Find and copy each line of the data that includes "changes".

Top of Material for this task

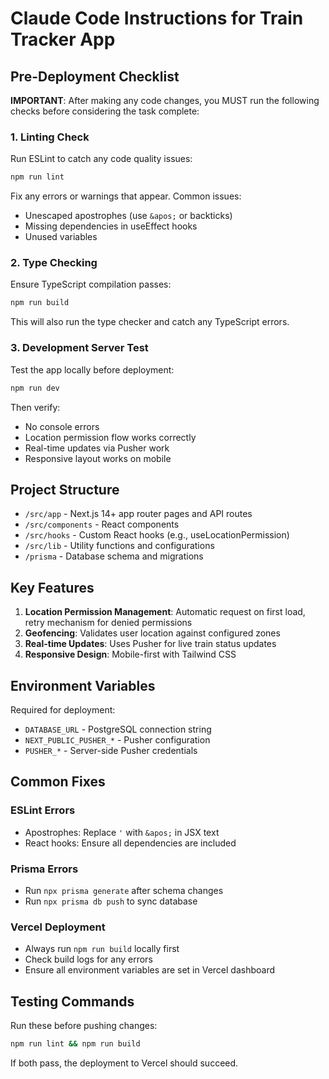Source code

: # Claude Code Instructions for Train Tracker App

## Pre-Deployment Checklist

**IMPORTANT**: After making any code changes, you MUST run the following checks before considering the task complete:

### 1. Linting Check
Run ESLint to catch any code quality issues:
```bash
npm run lint
```
Fix any errors or warnings that appear. Common issues:
- Unescaped apostrophes (use `&apos;` or backticks)
- Missing dependencies in useEffect hooks
- Unused variables

### 2. Type Checking
Ensure TypeScript compilation passes:
```bash
npm run build
```
This will also run the type checker and catch any TypeScript errors.

### 3. Development Server Test
Test the app locally before deployment:
```bash
npm run dev
```
Then verify:
- No console errors
- Location permission flow works correctly
- Real-time updates via Pusher work
- Responsive layout works on mobile

## Project Structure

- `/src/app` - Next.js 14+ app router pages and API routes
- `/src/components` - React components
- `/src/hooks` - Custom React hooks (e.g., useLocationPermission)
- `/src/lib` - Utility functions and configurations
- `/prisma` - Database schema and migrations

## Key Features

1. **Location Permission Management**: Automatic request on first load, retry mechanism for denied permissions
2. **Geofencing**: Validates user location against configured zones
3. **Real-time Updates**: Uses Pusher for live train status updates
4. **Responsive Design**: Mobile-first with Tailwind CSS

## Environment Variables

Required for deployment:
- `DATABASE_URL` - PostgreSQL connection string
- `NEXT_PUBLIC_PUSHER_*` - Pusher configuration
- `PUSHER_*` - Server-side Pusher credentials

## Common Fixes

### ESLint Errors
- Apostrophes: Replace `'` with `&apos;` in JSX text
- React hooks: Ensure all dependencies are included

### Prisma Errors
- Run `npx prisma generate` after schema changes
- Run `npx prisma db push` to sync database

### Vercel Deployment
- Always run `npm run build` locally first
- Check build logs for any errors
- Ensure all environment variables are set in Vercel dashboard

## Testing Commands

Run these before pushing changes:
```bash
npm run lint && npm run build
```

If both pass, the deployment to Vercel should succeed.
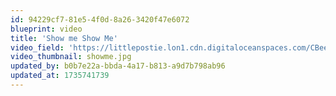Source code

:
 ```yaml
---
id: 94229cf7-81e5-4f0d-8a26-3420f47e6072
blueprint: video
title: 'Show me Show Me'
video_field: 'https://littlepostie.lon1.cdn.digitaloceanspaces.com/CBeebies%20Show%20Me%20Show%20Me%20-%20Theme%20Song.mp4'
video_thumbnail: showme.jpg
updated_by: b0b7e22a-bbda-4a17-b813-a9d7b798ab96
updated_at: 1735741739
---
```

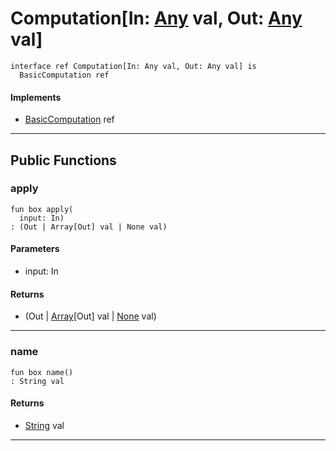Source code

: # Computation\[In: [Any](builtin-Any) val, Out: [Any](builtin-Any) val\]

```pony
interface ref Computation[In: Any val, Out: Any val] is
  BasicComputation ref
```

#### Implements

* [BasicComputation](wallaroo-core-topology-BasicComputation) ref

---

## Public Functions

### apply

```pony
fun box apply(
  input: In)
: (Out | Array[Out] val | None val)
```
#### Parameters

*   input: In

#### Returns

* (Out | [Array](builtin-Array)\[Out\] val | [None](builtin-None) val)

---

### name

```pony
fun box name()
: String val
```

#### Returns

* [String](builtin-String) val

---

Bottom of Material for this task

• _Reply to the task_
**IMPORTANT**: After making any code changes, you MUST run the following checks before considering the task complete:
- Run `npx prisma generate` after schema changes
Run these before pushing changes:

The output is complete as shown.